Seulement voilà, Madame la Marquise, on déplore un tout petit rien : sur les 96 édifices religieux appartenant à la ville de Paris (85 églises, 9 temples et 2 synagogues), beaucoup sont dans un état inquiétant. St Augustin s’effondre, il pleut dans St-Philippe du Roule tandis que le toit de La Trinité subsiste grâce à d’astucieux échafaudages. Et ne parlons pas de la saleté de presque toutes les églises de Paris…
Le constat est d’autant plus savoureux que les Parisiens sont légalement tenus de ravaler tous les dix ans leurs façades, lequel ravalement, dixit le site officiel de la Ville de Paris, « [leur] permet de valoriser [leur] patrimoine et de participer à la beauté de Paris » ! Bigre ! Dommage que la ville ne s’applique pas les règles qu’elle ordonne à ses administrés.
Mais tout va très bien, Madame la Marquise ! Tellement bien d’ailleurs que les budgets destinés au patrimoine baissent d’année en année.
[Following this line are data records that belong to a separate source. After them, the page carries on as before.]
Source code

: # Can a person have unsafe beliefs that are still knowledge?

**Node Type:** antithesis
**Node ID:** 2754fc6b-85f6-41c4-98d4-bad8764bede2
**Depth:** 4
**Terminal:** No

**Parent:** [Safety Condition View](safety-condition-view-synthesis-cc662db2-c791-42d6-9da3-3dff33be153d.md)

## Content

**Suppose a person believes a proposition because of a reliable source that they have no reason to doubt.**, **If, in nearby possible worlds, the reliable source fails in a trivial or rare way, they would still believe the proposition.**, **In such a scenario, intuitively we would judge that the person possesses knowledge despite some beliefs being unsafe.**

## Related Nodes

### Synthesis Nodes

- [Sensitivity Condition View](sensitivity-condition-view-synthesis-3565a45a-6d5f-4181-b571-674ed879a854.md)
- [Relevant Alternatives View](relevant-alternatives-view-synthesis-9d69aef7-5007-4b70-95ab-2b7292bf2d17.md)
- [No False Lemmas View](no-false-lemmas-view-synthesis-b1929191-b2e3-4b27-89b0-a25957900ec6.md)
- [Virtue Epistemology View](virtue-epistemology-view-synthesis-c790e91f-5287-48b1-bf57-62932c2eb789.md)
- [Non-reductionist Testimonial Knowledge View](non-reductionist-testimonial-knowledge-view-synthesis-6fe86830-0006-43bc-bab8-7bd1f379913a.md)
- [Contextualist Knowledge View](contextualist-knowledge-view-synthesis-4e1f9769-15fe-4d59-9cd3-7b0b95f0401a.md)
Alors que la première mandature de Bertrand Delanoë consacrait 90 millions d’euros sur 6 ans aux églises (restauration et entretien compris), sa seconde mandature ne prévoyait que 66 millions, soit une baisse de 27% ! De 2005 à 2012, pour 96 monuments majeurs de Paris, le maire actuel a dépensé 74 millions. Dans le même temps, 85 millions étaient alloués à la transformation de la Gaité Lyrique en « Véritable lieu-média en plein cœur de Paris, [qui] explore les cultures numériques sous toutes leurs formes », et 110 millions pour le nouveau stade Jean Bouin.
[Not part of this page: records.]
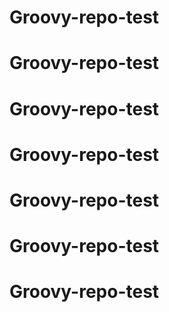 # Groovy-repo-test
# Groovy-repo-test
# Groovy-repo-test
# Groovy-repo-test
# Groovy-repo-test
# Groovy-repo-test
# Groovy-repo-test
Mais cela n’est rien, Madame la Marquise ! Ne soyons pas mesquin et accordons à l’actuelle majorité qu’elle fait mieux que la précédente, tout en restant inférieure aux budgets de 1994 lorsque « l’urgence » fut déclarée. 20 millions d’euros (100 millions de francs) étaient alors alloués aux églises, sur un budget global inférieur à 3 milliards d’euros, quand l’actuel est deux fois plus élevé. D’ailleurs, beaucoup de travaux ont été réalisés depuis 10 ans : des travaux d’apparence surtout.
Ainsi, à l’instar d’une bonimenteuse prétendant réaliser d’authentiques liftings à l’aide de maquillage, la Ville nettoie la façade de St-Paul-St-Louis et déclare l’église restaurée, restaure trois chapelles de St-Eustache et annonce l’église sauvée, dépense 28 millions pour la tour nord de St-Sulpice et crie victoire, oubliant au passage la tour sud, la nef, et tout l’intérieur, dont la vénérable saleté permet de cacher le triste état des fresques de Delacroix dévorées par l’humidité !
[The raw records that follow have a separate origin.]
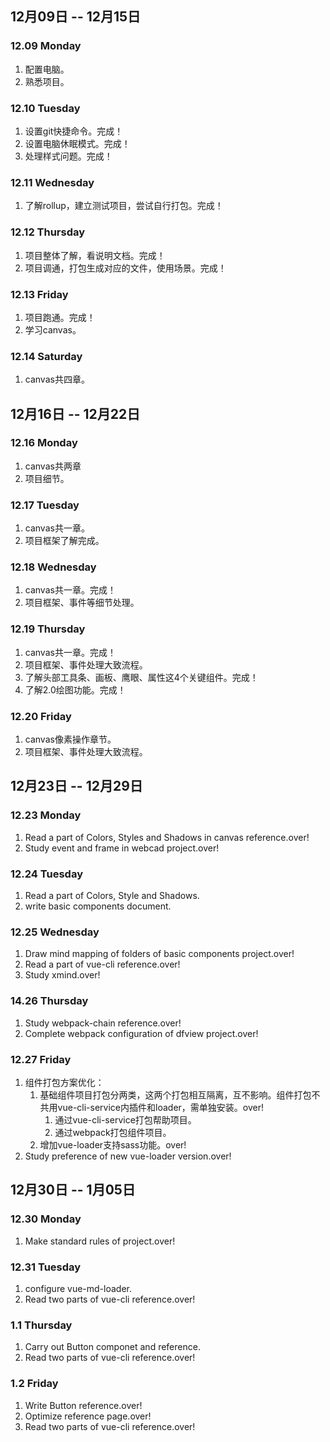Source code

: ## 12月09日 -- 12月15日

### 12.09 Monday
1. 配置电脑。
2. 熟悉项目。

### 12.10 Tuesday
1. 设置git快捷命令。完成！
2. 设置电脑休眠模式。完成！
3. 处理样式问题。完成！

### 12.11 Wednesday
1. 了解rollup，建立测试项目，尝试自行打包。完成！

### 12.12 Thursday
1. 项目整体了解，看说明文档。完成！
2. 项目调通，打包生成对应的文件，使用场景。完成！

### 12.13 Friday
1. 项目跑通。完成！
2. 学习canvas。

### 12.14 Saturday
1. canvas共四章。

## 12月16日 -- 12月22日

### 12.16 Monday
1. canvas共两章
2. 项目细节。

### 12.17 Tuesday
1. canvas共一章。
2. 项目框架了解完成。

### 12.18 Wednesday
1. canvas共一章。完成！
2. 项目框架、事件等细节处理。

### 12.19 Thursday
1. canvas共一章。完成！
2. 项目框架、事件处理大致流程。
3. 了解头部工具条、画板、鹰眼、属性这4个关键组件。完成！
4. 了解2.0绘图功能。完成！

### 12.20 Friday
1. canvas像素操作章节。
2. 项目框架、事件处理大致流程。

## 12月23日 -- 12月29日

### 12.23 Monday
1. Read a part of Colors, Styles and Shadows in canvas reference.over!
2. Study event and frame in webcad project.over!

### 12.24 Tuesday
1. Read a part of Colors, Style and Shadows.
2. write basic components document.

### 12.25 Wednesday
1. Draw mind mapping of folders of basic components project.over!
2. Read a part of vue-cli reference.over!
3. Study xmind.over!

### 14.26 Thursday
1. Study webpack-chain reference.over!
2. Complete webpack configuration of dfview project.over!

### 12.27 Friday
1. 组件打包方案优化：
   1. 基础组件项目打包分两类，这两个打包相互隔离，互不影响。组件打包不共用vue-cli-service内插件和loader，需单独安装。over!
      1. 通过vue-cli-service打包帮助项目。
      2. 通过webpack打包组件项目。
   2. 增加vue-loader支持sass功能。over!
2. Study preference of new vue-loader version.over!

## 12月30日 -- 1月05日

### 12.30 Monday
1. Make standard rules of project.over!

### 12.31 Tuesday
1. configure vue-md-loader.
2. Read two parts of vue-cli reference.over!

### 1.1 Thursday
1. Carry out Button componet and reference.
2. Read two parts of vue-cli reference.over!

### 1.2 Friday
1. Write Button reference.over!
2. Optimize reference page.over!
3. Read two parts of vue-cli reference.over!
Mais cela n’est rien, Madame la Marquise, tout va très bien puisque la Ville a réalisé «un effort sans précédent » (dit-elle en évoquant 150 millions€ de dépenses en 12 ans, soit 5.5€ par an et par habitant ou encore 0.15% de son budget !) ; et de reconnaître « qu’il faut le poursuivre » !
Tout va très bien, Madame la Marquise, les 73 millions de touristes de la capitale auront peut-être un jour la chance d’admirer Paris pour autre chose que sa saleté !
*Observatoire du Patrimoine Religieux
www.patrimoine-religieux.fr
Photos : St Merry
Notre-Dame de Lorette.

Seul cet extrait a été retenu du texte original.